Directions for this task:
Copy each line of the data below exactly, leaving out pictures.

^^^^^^^^

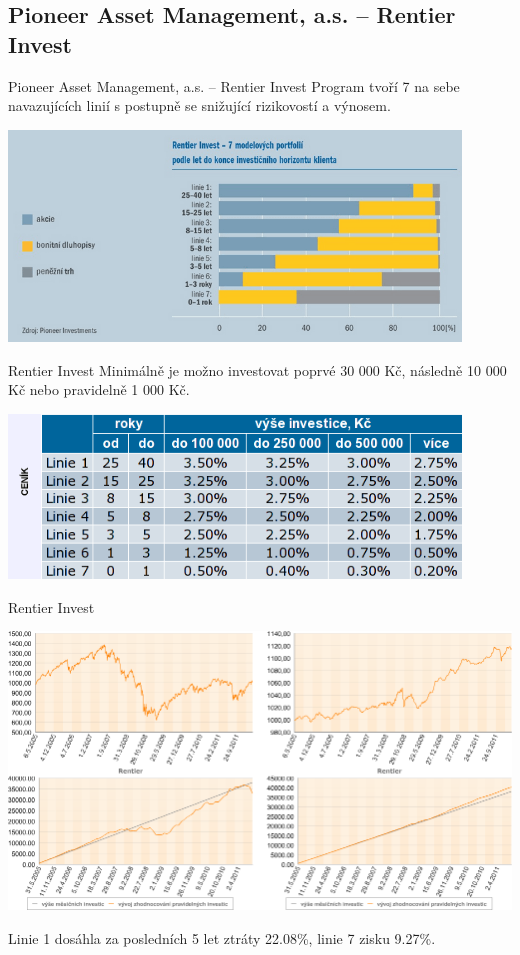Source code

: \documentclass[xcolor=dvipsnames]{beamer}
\begin{document}
	\subsection{Pioneer Asset Management, a.s. -- Rentier Invest}
	\begin{frame}{Pioneer Asset Management, a.s. -- Rentier Invest}
		Program tvoří 7 na sebe navazujících linií s postupně se snižující rizikovostí a výnosem.
		\begin{center}
			\includegraphics[width=0.9\textwidth]{graf_alokace_linii.png}
		\end{center}
	\end{frame}
	\begin{frame}{Rentier Invest}
		Minimálně je možno investovat poprvé 30 000 Kč, následně 10 000 Kč nebo pravidelně 1 000 Kč.
		\begin{center}
			\includegraphics[width=0.9\textwidth]{ri_cost.png}
		\end{center}
	\end{frame}
		\begin{frame}{Rentier Invest}
		\begin{center}
			\includegraphics[width=1.0\textwidth]{ri_graf.png}
		\end{center}
		Linie 1 dosáhla za posledních 5 let ztráty 22.08\%, linie 7 zisku 9.27\%.
	\end{frame}
\end{document}
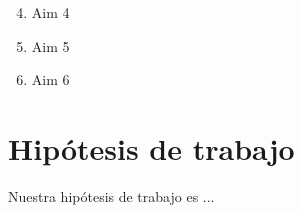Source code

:   \begin{enumerate}
    \setcounter{enumi}{3}

    \item Aim 4
    \item Aim 5
    \item Aim 6

  \end{enumerate}




\section{Hipótesis de trabajo}\label{sec:hipotesis}

Nuestra hipótesis de trabajo es ...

^^^^^^^^

Task result:
Source code

: \documentclass[xcolor=dvipsnames]{beamer}
\begin{document}
	\subsection{Pioneer Asset Management, a.s. -- Rentier Invest}
	\begin{frame}{Pioneer Asset Management, a.s. -- Rentier Invest}
		Program tvoří 7 na sebe navazujících linií s postupně se snižující rizikovostí a výnosem.
		\begin{center}
			\includegraphics[width=0.9\textwidth]{graf_alokace_linii.png}
		\end{center}
	\end{frame}
	\begin{frame}{Rentier Invest}
		Minimálně je možno investovat poprvé 30 000 Kč, následně 10 000 Kč nebo pravidelně 1 000 Kč.
		\begin{center}
			\includegraphics[width=0.9\textwidth]{ri_cost.png}
		\end{center}
	\end{frame}
		\begin{frame}{Rentier Invest}
		\begin{center}
			\includegraphics[width=1.0\textwidth]{ri_graf.png}
		\end{center}
		Linie 1 dosáhla za posledních 5 let ztráty 22.08\%, linie 7 zisku 9.27\%.
	\end{frame}
\end{document}
Source code

:   \begin{enumerate}
    \setcounter{enumi}{3}

    \item Aim 4
    \item Aim 5
    \item Aim 6

  \end{enumerate}




\section{Hipótesis de trabajo}\label{sec:hipotesis}

Nuestra hipótesis de trabajo es ...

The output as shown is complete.